■ **WHAT THIS TASK INVOLVES**: Keep only the lines that hold the string "Cache", filtering out the rest of the entries below.

══════

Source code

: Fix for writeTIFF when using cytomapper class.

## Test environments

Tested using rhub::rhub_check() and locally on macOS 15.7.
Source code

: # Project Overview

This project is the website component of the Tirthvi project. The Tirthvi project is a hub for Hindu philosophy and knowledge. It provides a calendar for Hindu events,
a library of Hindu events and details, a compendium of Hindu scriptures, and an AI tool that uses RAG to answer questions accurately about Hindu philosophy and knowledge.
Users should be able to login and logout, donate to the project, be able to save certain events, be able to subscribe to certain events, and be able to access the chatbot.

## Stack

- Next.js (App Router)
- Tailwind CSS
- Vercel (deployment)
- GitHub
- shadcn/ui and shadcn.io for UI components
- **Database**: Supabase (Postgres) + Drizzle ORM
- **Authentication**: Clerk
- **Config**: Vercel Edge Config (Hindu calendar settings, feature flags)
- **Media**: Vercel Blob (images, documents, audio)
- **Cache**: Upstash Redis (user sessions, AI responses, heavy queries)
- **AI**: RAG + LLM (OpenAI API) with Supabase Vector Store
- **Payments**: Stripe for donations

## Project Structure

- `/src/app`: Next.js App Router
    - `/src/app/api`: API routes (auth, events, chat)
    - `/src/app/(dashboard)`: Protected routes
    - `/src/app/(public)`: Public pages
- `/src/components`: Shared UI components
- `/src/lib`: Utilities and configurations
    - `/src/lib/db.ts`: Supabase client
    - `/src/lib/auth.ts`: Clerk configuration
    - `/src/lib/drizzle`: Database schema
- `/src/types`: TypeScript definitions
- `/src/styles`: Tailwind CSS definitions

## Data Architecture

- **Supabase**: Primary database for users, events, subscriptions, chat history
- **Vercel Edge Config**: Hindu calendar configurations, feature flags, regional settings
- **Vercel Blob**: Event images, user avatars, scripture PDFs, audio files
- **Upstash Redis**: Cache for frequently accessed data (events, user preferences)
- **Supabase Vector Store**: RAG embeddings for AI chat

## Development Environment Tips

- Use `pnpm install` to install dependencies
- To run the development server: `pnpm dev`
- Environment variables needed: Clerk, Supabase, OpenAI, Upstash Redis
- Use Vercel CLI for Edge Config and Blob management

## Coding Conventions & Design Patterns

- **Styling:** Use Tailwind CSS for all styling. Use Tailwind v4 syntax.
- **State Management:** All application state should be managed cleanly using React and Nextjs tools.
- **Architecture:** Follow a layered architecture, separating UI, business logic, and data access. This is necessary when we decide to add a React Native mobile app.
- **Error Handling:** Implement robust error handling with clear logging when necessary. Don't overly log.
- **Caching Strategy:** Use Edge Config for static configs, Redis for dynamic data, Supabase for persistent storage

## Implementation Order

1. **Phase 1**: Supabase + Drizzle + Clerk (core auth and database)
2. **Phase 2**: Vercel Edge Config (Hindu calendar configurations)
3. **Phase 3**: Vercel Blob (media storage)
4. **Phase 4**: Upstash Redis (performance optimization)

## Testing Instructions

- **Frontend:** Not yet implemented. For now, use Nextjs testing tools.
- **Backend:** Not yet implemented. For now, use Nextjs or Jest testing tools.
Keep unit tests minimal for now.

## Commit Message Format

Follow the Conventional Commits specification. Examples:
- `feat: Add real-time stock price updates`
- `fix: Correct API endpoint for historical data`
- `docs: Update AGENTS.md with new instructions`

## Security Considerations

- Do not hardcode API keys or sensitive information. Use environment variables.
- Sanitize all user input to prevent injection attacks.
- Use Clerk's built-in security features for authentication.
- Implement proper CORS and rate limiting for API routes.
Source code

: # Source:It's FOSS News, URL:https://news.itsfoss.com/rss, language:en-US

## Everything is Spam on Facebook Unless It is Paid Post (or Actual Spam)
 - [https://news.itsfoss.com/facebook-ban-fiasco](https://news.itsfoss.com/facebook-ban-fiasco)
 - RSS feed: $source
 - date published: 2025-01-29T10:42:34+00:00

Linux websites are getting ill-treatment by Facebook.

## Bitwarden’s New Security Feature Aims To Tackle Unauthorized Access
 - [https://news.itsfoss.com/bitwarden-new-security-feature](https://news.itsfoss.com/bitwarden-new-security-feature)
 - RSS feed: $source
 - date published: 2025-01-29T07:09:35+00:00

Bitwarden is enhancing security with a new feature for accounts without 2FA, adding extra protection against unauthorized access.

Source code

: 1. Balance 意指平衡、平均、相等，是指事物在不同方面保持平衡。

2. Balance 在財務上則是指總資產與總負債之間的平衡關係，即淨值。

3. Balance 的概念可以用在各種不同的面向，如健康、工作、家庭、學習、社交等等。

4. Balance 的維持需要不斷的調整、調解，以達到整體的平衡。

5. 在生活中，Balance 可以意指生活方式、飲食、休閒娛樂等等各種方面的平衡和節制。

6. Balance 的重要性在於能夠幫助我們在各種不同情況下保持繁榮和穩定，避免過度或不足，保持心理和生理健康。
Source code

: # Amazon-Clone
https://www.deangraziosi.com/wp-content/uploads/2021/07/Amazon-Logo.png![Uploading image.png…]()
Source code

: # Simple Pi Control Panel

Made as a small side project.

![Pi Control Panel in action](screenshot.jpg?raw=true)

══════

■ **TASK ANSWER**:
- **Cache**: Upstash Redis (user sessions, AI responses, heavy queries)
- **Upstash Redis**: Cache for frequently accessed data (events, user preferences)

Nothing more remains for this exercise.